Mr Garnham QC submits that as the claimants succeeded on a single issue, and as the defendant succeeded on the remaining six issues identified at paragraph 79 of my judgment, to award the claimant their costs or any substantial part of their costs, would be neither fair nor just.

9.

He argues that the costs incurred in relation to the issue upon which the claimant succeeded, the issue of breach of a legitimate expectation, represented a relatively small proportion of the costs as against those incurred in relation to the remaining issues, in particular the issue of pre-determination, which was undoubtedly at the forefront of the claimant’s case. He submits that the extensive disclosure sought on behalf of the claimant, and the evidence adduced on both sides, were directed primarily to the attack on the good faith and independence of the decision makers, challenges that failed. Similarly he argues that relatively little court time was directed to the legitimate expectation challenge on which the claimant succeeded.

10.

In response Mr Mclean submits that had the challenge been limited to the ground on which the claimant succeeded, it would nevertheless have been necessary for the issue to have been put in context, and that the arguments advanced in relation to each of the issues were made against the same factual and documentary background. He argues that it is commonplace for a challenge by way of judicial review to advance a number of grounds based on the same factual matrix, and for a claimant to succeed on one but to fail on others. That is undoubtedly so, but is not this case, in that the ambit of the factual enquiry would have been more limited had the claim been confined to the ground on which the claimant succeeded. I am satisfied that there would have been a reduction in the evidence; and disclosure would have been focussed on that issue alone, and in consequence would have been reduced. Similarly the hearing before me, would undoubtedly have been shorter.

11.

But in my judgment there are two factors of critical importance in deciding whether to depart from the general rule. Firstly in considering the conduct of the case by the claimant, and in particular whether it was reasonable for the remaining issues to have been pursued, it has to be borne in mind that Burnett J gave permission to argue all the claimant’s grounds after a fully contested hearing. It is therefore difficult for the defendant to argue that it was not reasonable for the claimant to have pursued all its grounds of challenge.

12.

Secondly the claimant succeeded in obtaining the relief sought, and failure on the grounds of challenge other than that on which it succeeded did not affect the outcome. In those circumstances I am not persuaded that the fact that a limitation of the claim to the ground on which the claimant succeeded would have resulted in some reduction in costs, warrants a departure from the general rule.

13.

Had I been persuaded to depart from the general rule, then it would have been necessary to have addressed the subsidiary issue, namely whether the claimant should in any event be entitled to the costs of the permission hearing. But in the light of my conclusion as to the application of the general rule, the point does not arise.

14.

Payment on Account

The claimant seeks an order for a payment on account of a sum representing 66% of its costs.

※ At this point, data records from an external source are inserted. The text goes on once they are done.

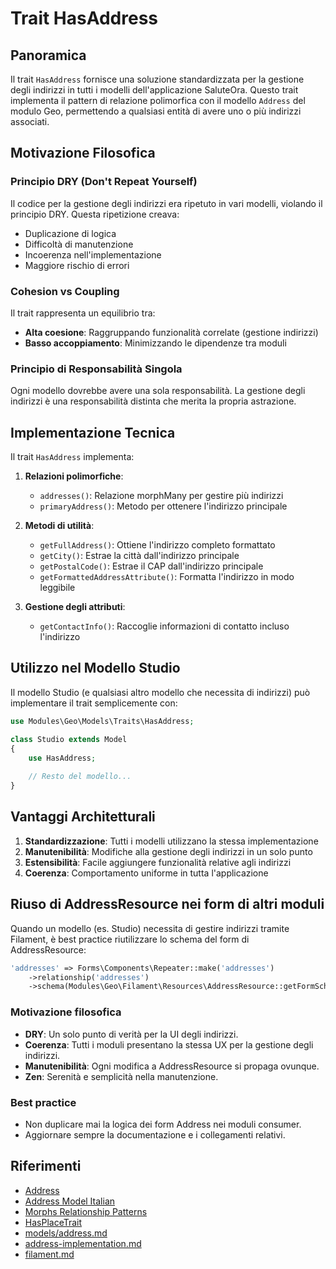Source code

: # Trait HasAddress

## Panoramica

Il trait `HasAddress` fornisce una soluzione standardizzata per la gestione degli indirizzi in tutti i modelli dell'applicazione SaluteOra. Questo trait implementa il pattern di relazione polimorfica con il modello `Address` del modulo Geo, permettendo a qualsiasi entità di avere uno o più indirizzi associati.


## Motivazione Filosofica

### Principio DRY (Don't Repeat Yourself)

Il codice per la gestione degli indirizzi era ripetuto in vari modelli, violando il principio DRY. Questa ripetizione creava:

- Duplicazione di logica
- Difficoltà di manutenzione
- Incoerenza nell'implementazione
- Maggiore rischio di errori


### Cohesion vs Coupling
Il trait rappresenta un equilibrio tra:

- **Alta coesione**: Raggruppando funzionalità correlate (gestione indirizzi)
- **Basso accoppiamento**: Minimizzando le dipendenze tra moduli


### Principio di Responsabilità Singola
Ogni modello dovrebbe avere una sola responsabilità. La gestione degli indirizzi è una responsabilità distinta che merita la propria astrazione.


## Implementazione Tecnica

Il trait `HasAddress` implementa:

1. **Relazioni polimorfiche**:
   - `addresses()`: Relazione morphMany per gestire più indirizzi
   - `primaryAddress()`: Metodo per ottenere l'indirizzo principale

2. **Metodi di utilità**:
   - `getFullAddress()`: Ottiene l'indirizzo completo formattato
   - `getCity()`: Estrae la città dall'indirizzo principale
   - `getPostalCode()`: Estrae il CAP dall'indirizzo principale
   - `getFormattedAddressAttribute()`: Formatta l'indirizzo in modo leggibile

3. **Gestione degli attributi**:
   - `getContactInfo()`: Raccoglie informazioni di contatto incluso l'indirizzo

## Utilizzo nel Modello Studio

Il modello Studio (e qualsiasi altro modello che necessita di indirizzi) può implementare il trait semplicemente con:

```php
use Modules\Geo\Models\Traits\HasAddress;

class Studio extends Model
{
    use HasAddress;
    
    // Resto del modello...
}
```

## Vantaggi Architetturali

1. **Standardizzazione**: Tutti i modelli utilizzano la stessa implementazione
2. **Manutenibilità**: Modifiche alla gestione degli indirizzi in un solo punto
3. **Estensibilità**: Facile aggiungere funzionalità relative agli indirizzi
4. **Coerenza**: Comportamento uniforme in tutta l'applicazione

## Riuso di AddressResource nei form di altri moduli

Quando un modello (es. Studio) necessita di gestire indirizzi tramite Filament, è best practice riutilizzare lo schema del form di AddressResource:

```php
'addresses' => Forms\Components\Repeater::make('addresses')
    ->relationship('addresses')
    ->schema(Modules\Geo\Filament\Resources\AddressResource::getFormSchema())
```

### Motivazione filosofica
- **DRY**: Un solo punto di verità per la UI degli indirizzi.
- **Coerenza**: Tutti i moduli presentano la stessa UX per la gestione degli indirizzi.
- **Manutenibilità**: Ogni modifica a AddressResource si propaga ovunque.
- **Zen**: Serenità e semplicità nella manutenzione.

### Best practice
- Non duplicare mai la logica dei form Address nei moduli consumer.
- Aggiornare sempre la documentazione e i collegamenti relativi.

## Riferimenti

- [Address](../app/Models/Address.php)
- [Address Model Italian](address-model-italian.md)
- [Morphs Relationship Patterns](morphs-relationship-patterns.md)
- [HasPlaceTrait](../app/Models/Traits/HasPlaceTrait.php)
- [models/address.md](./models/address.md)
- [address-implementation.md](./address-implementation.md)
- [filament.md](./filament.md)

The defendant does not resist an order that “… they pay a modest proportion of the costs the claimants’ solicitors anticipate will be due.”

15.

In SS Home Department v C[2011] EWHC 2513 (Admin) I sought to set out the proper approach to such an application. Mr Maclean invites me to adopt that approach and that of Jacob J in Mars UK Ltd v Teknowledge Ltd [1999] 2 Costs LR 44.

16.

I am satisfied that I can with confidence approach the quantum of a payment on account on the basis that the claimant will recover not less than two thirds of its solicitors’ assessment of their costs to date of judgment, namely £377,300. There will therefore be a payment on account of £250,000 to be paid within 28 days of the order.

17.

Interest

The claimant seeks an order for interest on their costs at the rate of 1% per annum above Barclays Bank base rate from the date of payment of which tranche of the same by the claimant to the date of the order.

18.

The defendants do not resist an order that interest be paid at 1% above base on the outstanding costs found due from the date on which such costs were incurred.

19.

Accordingly there will be an order for payment of interest in the terms sought by the claimants.

Royal Brompton & Harefield NHS Foundation Trust v Joint Committee of Primary Care Trusts & Ors (Costs)

[2011] EWHC 3364 (Admin)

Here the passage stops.